Objective  To explore the mechanism of oridonin in inhibiting proliferation of gastric cancer cells and enhancing chemosensitivity of cetuximab.

  Methods  The SGC7901 gastric cancer cell lines were treated with different concentrations of oridonin or the same concentration of oridonin at different time points, and the proliferation levels were detected by MTT. After oridonin, cetuximab, oridonin combined with cetuximab were co-cultured with SGC7901 gastric cancer cell lines, the flow cytometry was used to detect the apoptosis rate and cell cycle. Western blot was used to detect the phosphorylation of epidermal growth factor receptor (EGFR), protein kinase B (Akt), extracellular regulatory protein kinase (ERK), signal transduction and activator of transcription 3 (STAT3) in cells, and real-time PCR was used to detect the transcriptional level of Bcl-xL and Cyclin D1.

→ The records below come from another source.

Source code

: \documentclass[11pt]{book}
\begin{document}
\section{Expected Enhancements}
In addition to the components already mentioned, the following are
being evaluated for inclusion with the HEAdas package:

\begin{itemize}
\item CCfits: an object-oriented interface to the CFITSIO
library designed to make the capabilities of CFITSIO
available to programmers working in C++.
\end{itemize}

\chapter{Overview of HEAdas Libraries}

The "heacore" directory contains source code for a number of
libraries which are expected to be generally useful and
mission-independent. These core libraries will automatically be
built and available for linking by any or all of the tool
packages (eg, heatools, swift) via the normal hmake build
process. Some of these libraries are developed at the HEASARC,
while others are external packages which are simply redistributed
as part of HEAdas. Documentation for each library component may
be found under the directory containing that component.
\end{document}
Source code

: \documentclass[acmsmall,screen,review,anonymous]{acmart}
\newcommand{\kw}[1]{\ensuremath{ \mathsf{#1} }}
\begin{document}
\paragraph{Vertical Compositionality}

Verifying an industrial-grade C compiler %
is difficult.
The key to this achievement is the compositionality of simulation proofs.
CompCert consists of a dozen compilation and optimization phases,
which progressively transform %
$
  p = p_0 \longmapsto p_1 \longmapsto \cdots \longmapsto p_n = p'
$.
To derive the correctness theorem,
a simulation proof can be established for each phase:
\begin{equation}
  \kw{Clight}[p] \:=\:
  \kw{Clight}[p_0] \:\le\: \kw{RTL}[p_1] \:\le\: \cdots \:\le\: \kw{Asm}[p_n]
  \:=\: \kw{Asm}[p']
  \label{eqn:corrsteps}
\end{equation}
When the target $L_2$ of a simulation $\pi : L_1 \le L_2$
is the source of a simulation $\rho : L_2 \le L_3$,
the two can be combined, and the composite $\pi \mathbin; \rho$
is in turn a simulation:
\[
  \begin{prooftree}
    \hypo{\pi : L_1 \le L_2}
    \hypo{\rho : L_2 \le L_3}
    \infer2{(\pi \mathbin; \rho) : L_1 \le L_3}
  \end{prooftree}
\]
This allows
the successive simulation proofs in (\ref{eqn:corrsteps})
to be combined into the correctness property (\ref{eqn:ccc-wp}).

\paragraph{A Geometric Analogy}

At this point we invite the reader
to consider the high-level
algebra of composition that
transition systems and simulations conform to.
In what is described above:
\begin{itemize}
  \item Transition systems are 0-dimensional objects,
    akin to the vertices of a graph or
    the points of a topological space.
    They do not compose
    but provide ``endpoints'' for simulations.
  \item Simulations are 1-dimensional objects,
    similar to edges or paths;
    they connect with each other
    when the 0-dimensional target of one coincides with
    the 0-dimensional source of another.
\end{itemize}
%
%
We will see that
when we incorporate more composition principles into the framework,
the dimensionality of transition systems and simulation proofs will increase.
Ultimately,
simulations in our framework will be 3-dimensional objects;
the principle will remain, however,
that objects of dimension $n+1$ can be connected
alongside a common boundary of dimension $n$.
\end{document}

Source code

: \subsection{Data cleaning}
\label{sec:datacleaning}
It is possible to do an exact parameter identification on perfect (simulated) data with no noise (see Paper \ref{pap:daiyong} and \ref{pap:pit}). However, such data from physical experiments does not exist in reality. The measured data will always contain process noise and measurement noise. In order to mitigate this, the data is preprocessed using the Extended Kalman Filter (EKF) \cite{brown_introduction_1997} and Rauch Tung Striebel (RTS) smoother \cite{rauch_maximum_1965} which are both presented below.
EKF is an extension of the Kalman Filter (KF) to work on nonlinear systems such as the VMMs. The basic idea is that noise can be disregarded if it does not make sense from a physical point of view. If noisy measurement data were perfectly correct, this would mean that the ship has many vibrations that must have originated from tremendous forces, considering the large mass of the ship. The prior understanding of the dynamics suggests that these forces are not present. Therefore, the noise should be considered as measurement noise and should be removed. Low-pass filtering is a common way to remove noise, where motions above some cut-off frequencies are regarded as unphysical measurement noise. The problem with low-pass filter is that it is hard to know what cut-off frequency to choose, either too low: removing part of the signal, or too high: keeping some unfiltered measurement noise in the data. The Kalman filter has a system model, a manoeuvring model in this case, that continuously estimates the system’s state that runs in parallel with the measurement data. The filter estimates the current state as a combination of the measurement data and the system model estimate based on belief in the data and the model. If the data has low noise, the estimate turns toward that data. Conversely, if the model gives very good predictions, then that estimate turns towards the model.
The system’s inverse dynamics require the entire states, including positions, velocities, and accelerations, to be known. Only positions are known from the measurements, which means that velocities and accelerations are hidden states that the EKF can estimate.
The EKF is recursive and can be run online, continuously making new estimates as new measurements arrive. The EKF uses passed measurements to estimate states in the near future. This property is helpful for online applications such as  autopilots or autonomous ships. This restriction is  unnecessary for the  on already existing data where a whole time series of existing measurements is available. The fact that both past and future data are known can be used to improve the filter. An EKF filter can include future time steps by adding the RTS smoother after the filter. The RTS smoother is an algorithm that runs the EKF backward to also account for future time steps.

  Results  Oridonin had a time and concentration dependent effect on the proliferation of SGC7901 gastric cancer cell lines. The higher the concentration was, the lower the proliferation level was. The inhibitory effects of oridonin at the same concentration on cell proliferation increased with time, and there was significant difference (P<0.05). The results of apoptosis detected by flow cytometry showed that the mortality of SGC7901 gastric cancer cell line was (2.90±0.90)% without drug intervention, and cetuximab was (9.30±2.20)%, the apoptosis rate of oridonin was (18.20±4.20)%, and the apoptosis rate of oridonin combined with cetuximab was (57.10±8.70)%, which were significantly higher than that of other groups (P<0.05).The expression levels of pEGFR, pAKT, pERK and pSTAT3 decreased in SGC7901 gastric cancer cells treated with oridonin and cetuximab, Bcl-xL and Cyclin D1 mRNA transcription decreased, and there were significant differences when compared with oridonin group and cetuximab group (P<0.05).

  Conclusion  Oridonin inhibits proliferation of gastric cancer cells and enhances chemosensitivity of cetuximab by inhibiting EGFR/STAT3 pathway.